Start of Block

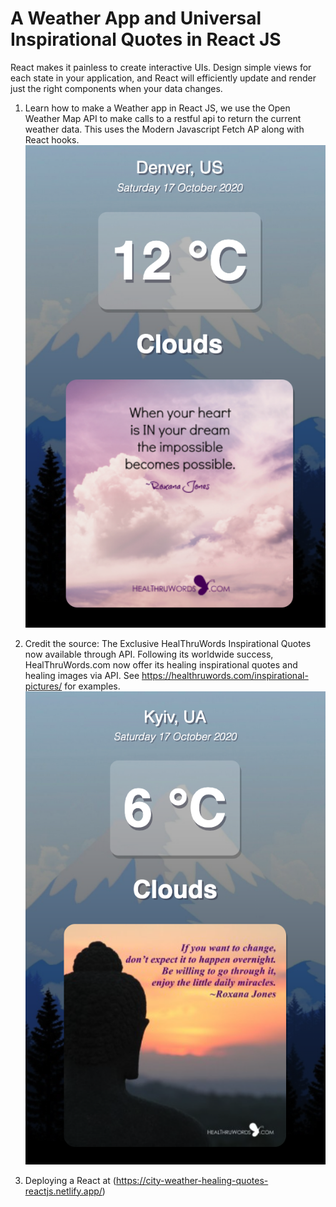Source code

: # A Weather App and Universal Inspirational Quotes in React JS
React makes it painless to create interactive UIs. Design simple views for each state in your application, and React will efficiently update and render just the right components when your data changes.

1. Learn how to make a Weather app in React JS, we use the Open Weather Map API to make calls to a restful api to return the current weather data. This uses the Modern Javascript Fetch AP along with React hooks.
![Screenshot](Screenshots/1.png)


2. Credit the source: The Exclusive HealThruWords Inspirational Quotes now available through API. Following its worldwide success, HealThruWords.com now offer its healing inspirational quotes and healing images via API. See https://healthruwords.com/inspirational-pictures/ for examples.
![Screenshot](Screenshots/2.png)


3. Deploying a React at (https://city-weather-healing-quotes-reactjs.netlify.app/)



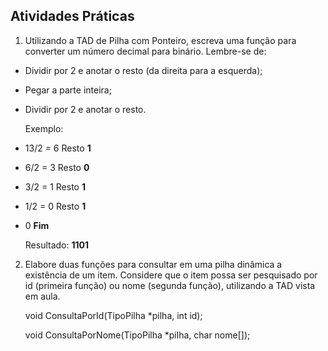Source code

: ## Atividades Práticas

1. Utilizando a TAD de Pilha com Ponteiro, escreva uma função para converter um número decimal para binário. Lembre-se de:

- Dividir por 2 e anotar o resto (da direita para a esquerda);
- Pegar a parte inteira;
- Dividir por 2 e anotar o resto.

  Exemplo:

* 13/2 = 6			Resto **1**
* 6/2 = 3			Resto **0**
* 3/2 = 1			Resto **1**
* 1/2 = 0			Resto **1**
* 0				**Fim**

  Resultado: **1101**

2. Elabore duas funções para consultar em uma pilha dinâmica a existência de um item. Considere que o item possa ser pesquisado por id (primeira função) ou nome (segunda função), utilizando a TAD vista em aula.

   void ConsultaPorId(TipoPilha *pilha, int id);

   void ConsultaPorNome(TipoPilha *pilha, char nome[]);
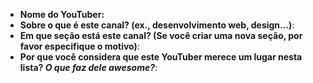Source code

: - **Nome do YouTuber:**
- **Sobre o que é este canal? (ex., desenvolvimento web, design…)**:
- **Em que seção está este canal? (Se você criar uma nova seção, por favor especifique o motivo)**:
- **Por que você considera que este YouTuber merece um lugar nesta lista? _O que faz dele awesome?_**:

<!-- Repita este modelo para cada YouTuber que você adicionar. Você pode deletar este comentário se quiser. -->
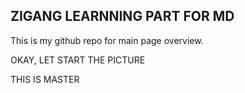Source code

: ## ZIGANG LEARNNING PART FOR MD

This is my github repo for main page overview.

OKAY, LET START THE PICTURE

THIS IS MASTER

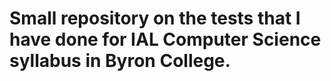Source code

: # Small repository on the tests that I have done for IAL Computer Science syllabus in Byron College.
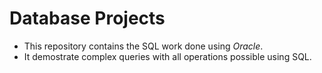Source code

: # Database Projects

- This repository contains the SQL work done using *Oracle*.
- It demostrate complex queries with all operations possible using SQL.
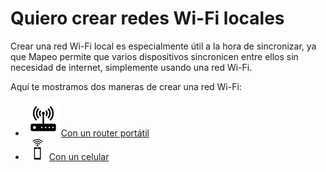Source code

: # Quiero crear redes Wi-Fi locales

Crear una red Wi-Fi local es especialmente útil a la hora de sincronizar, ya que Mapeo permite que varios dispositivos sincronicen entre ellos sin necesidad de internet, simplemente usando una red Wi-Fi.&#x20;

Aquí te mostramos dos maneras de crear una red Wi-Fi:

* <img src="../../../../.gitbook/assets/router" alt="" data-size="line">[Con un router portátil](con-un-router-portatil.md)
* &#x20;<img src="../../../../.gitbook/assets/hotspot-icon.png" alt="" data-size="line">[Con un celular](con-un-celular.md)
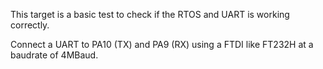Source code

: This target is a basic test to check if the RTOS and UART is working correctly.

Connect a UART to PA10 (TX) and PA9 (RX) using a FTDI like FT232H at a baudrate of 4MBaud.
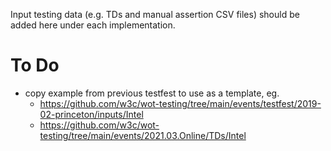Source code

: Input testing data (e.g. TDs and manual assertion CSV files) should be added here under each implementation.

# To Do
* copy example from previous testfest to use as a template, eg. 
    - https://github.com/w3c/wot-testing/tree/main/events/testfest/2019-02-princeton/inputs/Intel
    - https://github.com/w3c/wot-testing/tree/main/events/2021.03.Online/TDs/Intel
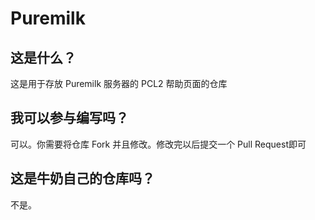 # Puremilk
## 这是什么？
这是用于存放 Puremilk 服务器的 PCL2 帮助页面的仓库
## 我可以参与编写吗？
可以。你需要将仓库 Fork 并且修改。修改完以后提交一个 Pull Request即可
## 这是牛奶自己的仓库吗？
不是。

End of Block
Start of Block

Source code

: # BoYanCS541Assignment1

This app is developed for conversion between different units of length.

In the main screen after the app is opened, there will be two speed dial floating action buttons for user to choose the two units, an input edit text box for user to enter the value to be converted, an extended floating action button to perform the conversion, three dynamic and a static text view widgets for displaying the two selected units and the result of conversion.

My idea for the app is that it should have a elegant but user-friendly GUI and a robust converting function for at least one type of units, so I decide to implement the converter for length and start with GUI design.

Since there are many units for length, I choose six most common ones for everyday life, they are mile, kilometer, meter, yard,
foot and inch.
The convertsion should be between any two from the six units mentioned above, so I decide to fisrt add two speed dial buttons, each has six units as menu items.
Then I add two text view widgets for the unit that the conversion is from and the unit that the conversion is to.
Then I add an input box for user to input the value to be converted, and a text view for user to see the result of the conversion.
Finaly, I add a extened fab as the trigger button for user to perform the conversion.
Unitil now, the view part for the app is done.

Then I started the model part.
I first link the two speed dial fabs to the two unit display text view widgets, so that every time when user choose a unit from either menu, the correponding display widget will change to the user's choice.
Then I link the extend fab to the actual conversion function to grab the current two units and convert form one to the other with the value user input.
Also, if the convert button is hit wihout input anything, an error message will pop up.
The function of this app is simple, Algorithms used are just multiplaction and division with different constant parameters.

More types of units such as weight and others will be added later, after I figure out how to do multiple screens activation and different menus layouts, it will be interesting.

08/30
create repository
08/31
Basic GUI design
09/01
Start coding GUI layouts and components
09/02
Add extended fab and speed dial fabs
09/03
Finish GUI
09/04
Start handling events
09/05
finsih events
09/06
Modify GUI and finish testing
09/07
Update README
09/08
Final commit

End of Block
Start of Block

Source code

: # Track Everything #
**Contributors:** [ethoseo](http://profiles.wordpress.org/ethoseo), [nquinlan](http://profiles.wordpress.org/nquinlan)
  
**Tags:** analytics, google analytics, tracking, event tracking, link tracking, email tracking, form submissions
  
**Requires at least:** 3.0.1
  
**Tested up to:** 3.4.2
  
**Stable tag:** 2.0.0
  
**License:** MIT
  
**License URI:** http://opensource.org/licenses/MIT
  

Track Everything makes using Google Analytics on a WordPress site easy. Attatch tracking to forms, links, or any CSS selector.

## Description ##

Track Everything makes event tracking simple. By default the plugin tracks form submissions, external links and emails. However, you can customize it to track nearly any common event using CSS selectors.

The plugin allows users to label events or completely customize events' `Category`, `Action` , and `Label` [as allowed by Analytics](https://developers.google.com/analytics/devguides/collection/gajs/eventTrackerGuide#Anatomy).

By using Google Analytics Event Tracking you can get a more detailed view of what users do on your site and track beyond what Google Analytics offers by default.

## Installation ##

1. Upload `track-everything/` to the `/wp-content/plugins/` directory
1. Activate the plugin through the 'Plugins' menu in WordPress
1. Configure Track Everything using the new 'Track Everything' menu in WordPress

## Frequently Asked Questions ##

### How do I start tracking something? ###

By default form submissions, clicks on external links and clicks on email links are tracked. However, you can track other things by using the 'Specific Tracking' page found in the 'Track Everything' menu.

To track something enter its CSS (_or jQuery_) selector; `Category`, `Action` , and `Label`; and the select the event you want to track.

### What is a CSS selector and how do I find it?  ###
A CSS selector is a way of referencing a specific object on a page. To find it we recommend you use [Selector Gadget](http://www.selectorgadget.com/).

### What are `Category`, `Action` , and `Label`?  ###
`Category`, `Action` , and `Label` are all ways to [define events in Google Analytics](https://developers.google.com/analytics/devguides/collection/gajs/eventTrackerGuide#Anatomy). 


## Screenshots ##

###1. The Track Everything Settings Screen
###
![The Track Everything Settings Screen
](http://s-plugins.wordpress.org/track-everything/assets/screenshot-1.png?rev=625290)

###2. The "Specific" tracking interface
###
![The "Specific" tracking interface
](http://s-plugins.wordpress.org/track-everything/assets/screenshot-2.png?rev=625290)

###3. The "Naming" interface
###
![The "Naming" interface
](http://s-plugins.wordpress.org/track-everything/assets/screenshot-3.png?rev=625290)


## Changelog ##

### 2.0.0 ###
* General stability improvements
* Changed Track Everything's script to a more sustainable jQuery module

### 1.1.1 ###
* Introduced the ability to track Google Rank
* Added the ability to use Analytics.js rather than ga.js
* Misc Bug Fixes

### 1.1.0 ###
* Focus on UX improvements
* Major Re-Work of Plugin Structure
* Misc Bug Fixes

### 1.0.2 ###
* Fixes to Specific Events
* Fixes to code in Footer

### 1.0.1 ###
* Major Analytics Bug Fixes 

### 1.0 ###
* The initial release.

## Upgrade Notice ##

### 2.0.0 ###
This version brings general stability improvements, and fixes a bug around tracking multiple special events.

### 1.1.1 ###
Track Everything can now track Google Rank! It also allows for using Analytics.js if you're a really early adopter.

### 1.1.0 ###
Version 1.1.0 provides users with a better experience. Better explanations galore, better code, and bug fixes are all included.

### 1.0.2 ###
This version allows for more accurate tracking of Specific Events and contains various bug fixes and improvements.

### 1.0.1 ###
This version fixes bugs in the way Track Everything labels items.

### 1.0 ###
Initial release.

End of Block

EXERCISE REQUIREMENTS.
If the word "done" is on a line above, return that line.

ANSWER TO THIS EXERCISE.
: # Small repository on the tests that I have done for IAL Computer Science syllabus in Byron College.
- This repository contains the SQL work done using *Oracle*.
Unitil now, the view part for the app is done.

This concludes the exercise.